◆ How to complete this task ◆
From the entries that follow, gather each line holding the word "otras".

□ □ □

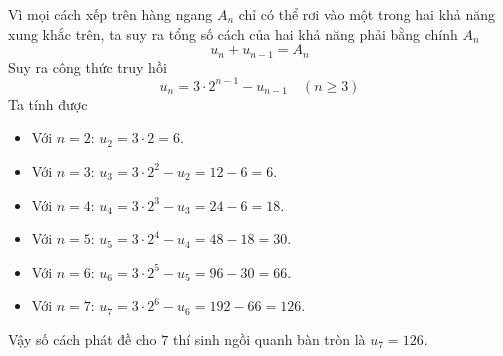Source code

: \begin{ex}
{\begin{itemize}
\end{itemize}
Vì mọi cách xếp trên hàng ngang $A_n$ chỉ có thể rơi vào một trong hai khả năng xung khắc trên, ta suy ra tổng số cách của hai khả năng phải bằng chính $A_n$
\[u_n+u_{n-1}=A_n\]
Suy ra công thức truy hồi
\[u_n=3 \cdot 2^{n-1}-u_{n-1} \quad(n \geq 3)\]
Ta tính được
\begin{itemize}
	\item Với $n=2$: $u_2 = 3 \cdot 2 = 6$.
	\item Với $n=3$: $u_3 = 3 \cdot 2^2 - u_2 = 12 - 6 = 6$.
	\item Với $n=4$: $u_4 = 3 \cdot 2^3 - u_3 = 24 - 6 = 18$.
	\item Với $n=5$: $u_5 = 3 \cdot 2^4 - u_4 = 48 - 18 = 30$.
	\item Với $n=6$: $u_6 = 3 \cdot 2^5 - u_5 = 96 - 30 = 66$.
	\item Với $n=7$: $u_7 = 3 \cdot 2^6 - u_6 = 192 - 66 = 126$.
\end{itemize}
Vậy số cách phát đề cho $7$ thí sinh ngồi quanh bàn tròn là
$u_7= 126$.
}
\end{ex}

□ □ □

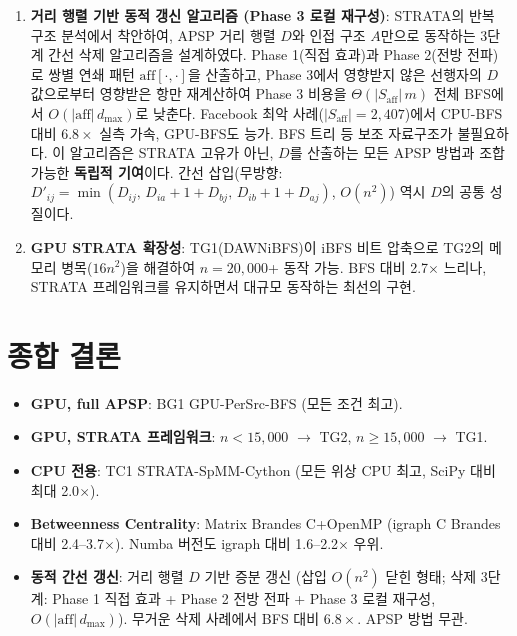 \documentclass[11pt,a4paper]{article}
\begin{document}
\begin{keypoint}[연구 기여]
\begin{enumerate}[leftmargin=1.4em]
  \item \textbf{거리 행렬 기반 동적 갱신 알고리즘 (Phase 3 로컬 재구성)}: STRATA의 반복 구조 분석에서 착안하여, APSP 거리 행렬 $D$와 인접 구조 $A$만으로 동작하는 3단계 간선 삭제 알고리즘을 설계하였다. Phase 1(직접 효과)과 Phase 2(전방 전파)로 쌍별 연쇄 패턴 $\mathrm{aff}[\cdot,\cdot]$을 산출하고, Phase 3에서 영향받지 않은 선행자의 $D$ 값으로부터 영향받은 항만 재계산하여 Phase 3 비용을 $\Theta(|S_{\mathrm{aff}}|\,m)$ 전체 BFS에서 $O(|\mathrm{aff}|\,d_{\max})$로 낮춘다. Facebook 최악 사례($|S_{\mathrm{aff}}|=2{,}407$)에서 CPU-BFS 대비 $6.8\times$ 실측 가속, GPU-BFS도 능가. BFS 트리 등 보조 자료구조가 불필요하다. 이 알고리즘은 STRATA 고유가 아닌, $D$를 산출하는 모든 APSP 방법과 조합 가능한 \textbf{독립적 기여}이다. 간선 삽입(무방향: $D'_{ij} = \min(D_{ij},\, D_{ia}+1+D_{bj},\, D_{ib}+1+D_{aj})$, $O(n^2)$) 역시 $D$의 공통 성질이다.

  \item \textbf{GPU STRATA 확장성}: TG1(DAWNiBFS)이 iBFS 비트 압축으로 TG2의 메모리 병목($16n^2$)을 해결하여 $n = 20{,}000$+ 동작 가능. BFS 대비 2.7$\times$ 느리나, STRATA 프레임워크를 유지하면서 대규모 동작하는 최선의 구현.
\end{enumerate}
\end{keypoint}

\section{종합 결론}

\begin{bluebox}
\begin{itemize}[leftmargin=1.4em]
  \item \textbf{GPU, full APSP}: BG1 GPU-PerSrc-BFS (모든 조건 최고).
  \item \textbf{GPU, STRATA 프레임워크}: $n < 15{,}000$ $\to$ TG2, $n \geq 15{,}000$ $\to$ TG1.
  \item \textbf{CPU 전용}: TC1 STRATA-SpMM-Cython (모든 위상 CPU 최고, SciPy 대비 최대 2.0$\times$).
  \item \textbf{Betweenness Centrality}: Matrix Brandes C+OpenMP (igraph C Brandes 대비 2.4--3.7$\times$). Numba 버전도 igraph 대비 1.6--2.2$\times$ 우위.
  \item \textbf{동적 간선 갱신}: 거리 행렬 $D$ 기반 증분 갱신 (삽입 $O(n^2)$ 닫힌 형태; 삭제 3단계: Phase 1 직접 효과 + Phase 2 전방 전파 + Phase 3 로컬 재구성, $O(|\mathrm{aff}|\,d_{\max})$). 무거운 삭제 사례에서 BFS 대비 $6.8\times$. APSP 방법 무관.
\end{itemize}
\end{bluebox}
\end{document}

□ □ □

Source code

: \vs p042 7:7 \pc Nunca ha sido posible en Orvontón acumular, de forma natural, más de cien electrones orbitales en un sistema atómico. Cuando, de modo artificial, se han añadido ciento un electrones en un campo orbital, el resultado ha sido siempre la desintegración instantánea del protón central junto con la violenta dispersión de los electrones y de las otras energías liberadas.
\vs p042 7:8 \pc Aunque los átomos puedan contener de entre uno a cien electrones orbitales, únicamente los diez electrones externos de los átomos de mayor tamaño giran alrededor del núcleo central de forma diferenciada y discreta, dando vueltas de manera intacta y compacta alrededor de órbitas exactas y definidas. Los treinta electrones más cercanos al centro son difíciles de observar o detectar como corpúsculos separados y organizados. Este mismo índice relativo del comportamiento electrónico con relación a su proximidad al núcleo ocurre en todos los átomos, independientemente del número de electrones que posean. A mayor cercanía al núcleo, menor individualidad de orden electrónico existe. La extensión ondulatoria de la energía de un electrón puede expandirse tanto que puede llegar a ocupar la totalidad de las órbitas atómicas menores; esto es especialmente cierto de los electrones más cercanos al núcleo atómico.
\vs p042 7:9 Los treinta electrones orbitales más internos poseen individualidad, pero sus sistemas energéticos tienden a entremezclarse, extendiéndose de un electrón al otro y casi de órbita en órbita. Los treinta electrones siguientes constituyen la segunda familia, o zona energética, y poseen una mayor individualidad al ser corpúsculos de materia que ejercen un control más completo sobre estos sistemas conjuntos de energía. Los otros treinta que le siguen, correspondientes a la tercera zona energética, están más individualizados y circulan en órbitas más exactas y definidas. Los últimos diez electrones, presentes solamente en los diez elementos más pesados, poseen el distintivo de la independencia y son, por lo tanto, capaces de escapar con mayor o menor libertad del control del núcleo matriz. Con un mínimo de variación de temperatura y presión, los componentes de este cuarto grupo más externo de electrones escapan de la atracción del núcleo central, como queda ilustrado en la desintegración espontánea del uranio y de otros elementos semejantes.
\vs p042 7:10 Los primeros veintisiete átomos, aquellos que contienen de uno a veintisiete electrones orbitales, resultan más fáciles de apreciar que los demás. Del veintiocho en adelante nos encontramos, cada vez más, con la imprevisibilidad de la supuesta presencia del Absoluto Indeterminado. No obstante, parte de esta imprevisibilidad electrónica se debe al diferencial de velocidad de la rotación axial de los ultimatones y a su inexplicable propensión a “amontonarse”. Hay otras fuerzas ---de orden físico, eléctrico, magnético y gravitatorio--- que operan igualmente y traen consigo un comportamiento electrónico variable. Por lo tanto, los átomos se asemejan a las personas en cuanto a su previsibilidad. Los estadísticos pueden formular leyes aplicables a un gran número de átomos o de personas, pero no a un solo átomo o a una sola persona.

□ □ □

◆ Exercise solution ◆
: \vs p042 7:7 \pc Nunca ha sido posible en Orvontón acumular, de forma natural, más de cien electrones orbitales en un sistema atómico. Cuando, de modo artificial, se han añadido ciento un electrones en un campo orbital, el resultado ha sido siempre la desintegración instantánea del protón central junto con la violenta dispersión de los electrones y de las otras energías liberadas.
\vs p042 7:10 Los primeros veintisiete átomos, aquellos que contienen de uno a veintisiete electrones orbitales, resultan más fáciles de apreciar que los demás. Del veintiocho en adelante nos encontramos, cada vez más, con la imprevisibilidad de la supuesta presencia del Absoluto Indeterminado. No obstante, parte de esta imprevisibilidad electrónica se debe al diferencial de velocidad de la rotación axial de los ultimatones y a su inexplicable propensión a “amontonarse”. Hay otras fuerzas ---de orden físico, eléctrico, magnético y gravitatorio--- que operan igualmente y traen consigo un comportamiento electrónico variable. Por lo tanto, los átomos se asemejan a las personas en cuanto a su previsibilidad. Los estadísticos pueden formular leyes aplicables a un gran número de átomos o de personas, pero no a un solo átomo o a una sola persona.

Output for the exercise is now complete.